>>
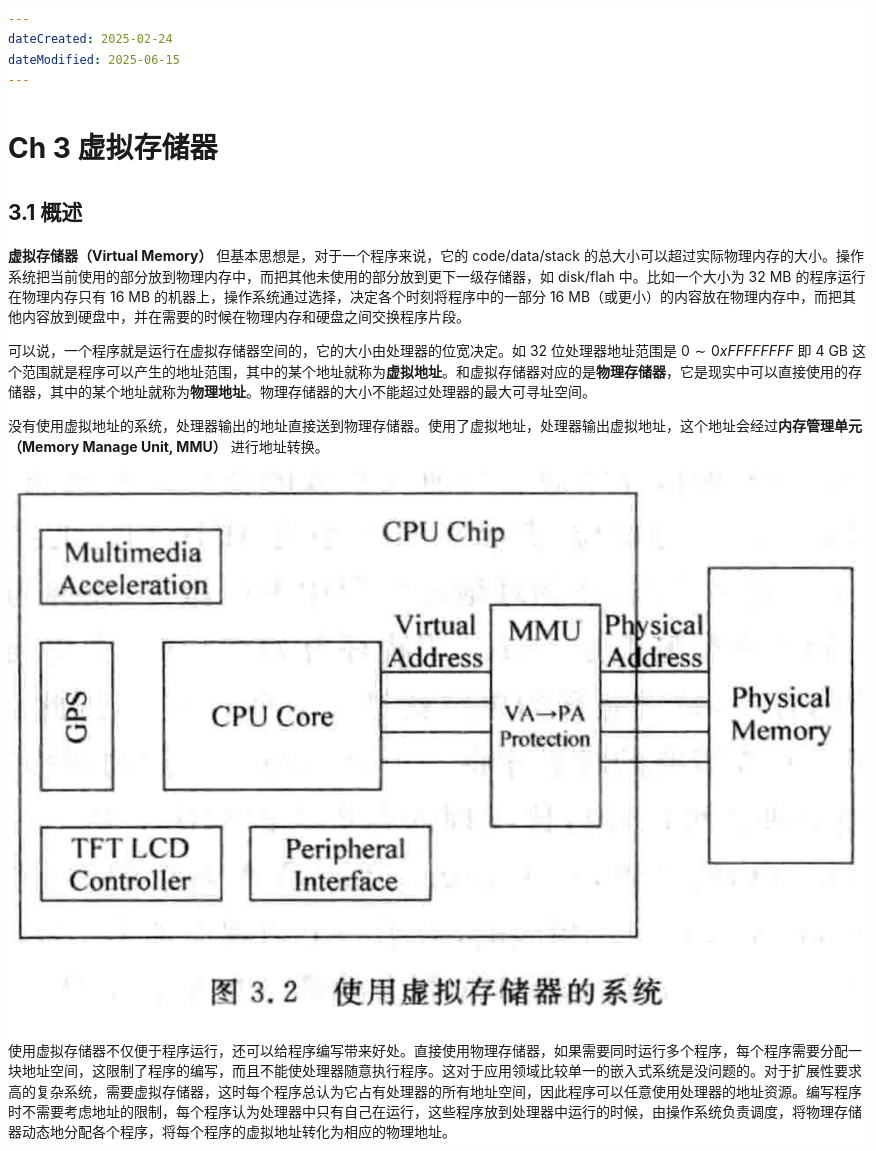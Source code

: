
 ```yaml
---
dateCreated: 2025-02-24
dateModified: 2025-06-15
---
```

# Ch 3 虚拟存储器
## 3.1 概述

**虚拟存储器（Virtual Memory）** 但基本思想是，对于一个程序来说，它的 code/data/stack 的总大小可以超过实际物理内存的大小。操作系统把当前使用的部分放到物理内存中，而把其他未使用的部分放到更下一级存储器，如 disk/flah 中。比如一个大小为 32 MB 的程序运行在物理内存只有 16 MB 的机器上，操作系统通过选择，决定各个时刻将程序中的一部分 16 MB（或更小）的内容放在物理内存中，而把其他内容放到硬盘中，并在需要的时候在物理内存和硬盘之间交换程序片段。

可以说，一个程序就是运行在虚拟存储器空间的，它的大小由处理器的位宽决定。如 32 位处理器地址范围是 $0\sim0xFFFFFFFF$ 即 4 GB 这个范围就是程序可以产生的地址范围，其中的某个地址就称为**虚拟地址**。和虚拟存储器对应的是**物理存储器**，它是现实中可以直接使用的存储器，其中的某个地址就称为**物理地址**。物理存储器的大小不能超过处理器的最大可寻址空间。

没有使用虚拟地址的系统，处理器输出的地址直接送到物理存储器。使用了虚拟地址，处理器输出虚拟地址，这个地址会经过**内存管理单元（Memory Manage Unit, MMU）** 进行地址转换。

![](assets/ch3%20虚拟存储器/使用虚拟存储器.png)

使用虚拟存储器不仅便于程序运行，还可以给程序编写带来好处。直接使用物理存储器，如果需要同时运行多个程序，每个程序需要分配一块地址空间，这限制了程序的编写，而且不能使处理器随意执行程序。这对于应用领域比较单一的嵌入式系统是没问题的。对于扩展性要求高的复杂系统，需要虚拟存储器，这时每个程序总认为它占有处理器的所有地址空间，因此程序可以任意使用处理器的地址资源。编写程序时不需要考虑地址的限制，每个程序认为处理器中只有自己在运行，这些程序放到处理器中运行的时候，由操作系统负责调度，将物理存储器动态地分配各个程序，将每个程序的虚拟地址转化为相应的物理地址。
<<
> **Work instruction**:
Give back all of the entries above exactly, with the pictures excluded.

> **Task answer**:
Source code

:
 ```yaml
---
dateCreated: 2025-02-24
dateModified: 2025-06-15
---
```

# Ch 3 虚拟存储器
## 3.1 概述

**虚拟存储器（Virtual Memory）** 但基本思想是，对于一个程序来说，它的 code/data/stack 的总大小可以超过实际物理内存的大小。操作系统把当前使用的部分放到物理内存中，而把其他未使用的部分放到更下一级存储器，如 disk/flah 中。比如一个大小为 32 MB 的程序运行在物理内存只有 16 MB 的机器上，操作系统通过选择，决定各个时刻将程序中的一部分 16 MB（或更小）的内容放在物理内存中，而把其他内容放到硬盘中，并在需要的时候在物理内存和硬盘之间交换程序片段。

可以说，一个程序就是运行在虚拟存储器空间的，它的大小由处理器的位宽决定。如 32 位处理器地址范围是 $0\sim0xFFFFFFFF$ 即 4 GB 这个范围就是程序可以产生的地址范围，其中的某个地址就称为**虚拟地址**。和虚拟存储器对应的是**物理存储器**，它是现实中可以直接使用的存储器，其中的某个地址就称为**物理地址**。物理存储器的大小不能超过处理器的最大可寻址空间。

没有使用虚拟地址的系统，处理器输出的地址直接送到物理存储器。使用了虚拟地址，处理器输出虚拟地址，这个地址会经过**内存管理单元（Memory Manage Unit, MMU）** 进行地址转换。

![](assets/ch3%20虚拟存储器/使用虚拟存储器.png)

使用虚拟存储器不仅便于程序运行，还可以给程序编写带来好处。直接使用物理存储器，如果需要同时运行多个程序，每个程序需要分配一块地址空间，这限制了程序的编写，而且不能使处理器随意执行程序。这对于应用领域比较单一的嵌入式系统是没问题的。对于扩展性要求高的复杂系统，需要虚拟存储器，这时每个程序总认为它占有处理器的所有地址空间，因此程序可以任意使用处理器的地址资源。编写程序时不需要考虑地址的限制，每个程序认为处理器中只有自己在运行，这些程序放到处理器中运行的时候，由操作系统负责调度，将物理存储器动态地分配各个程序，将每个程序的虚拟地址转化为相应的物理地址。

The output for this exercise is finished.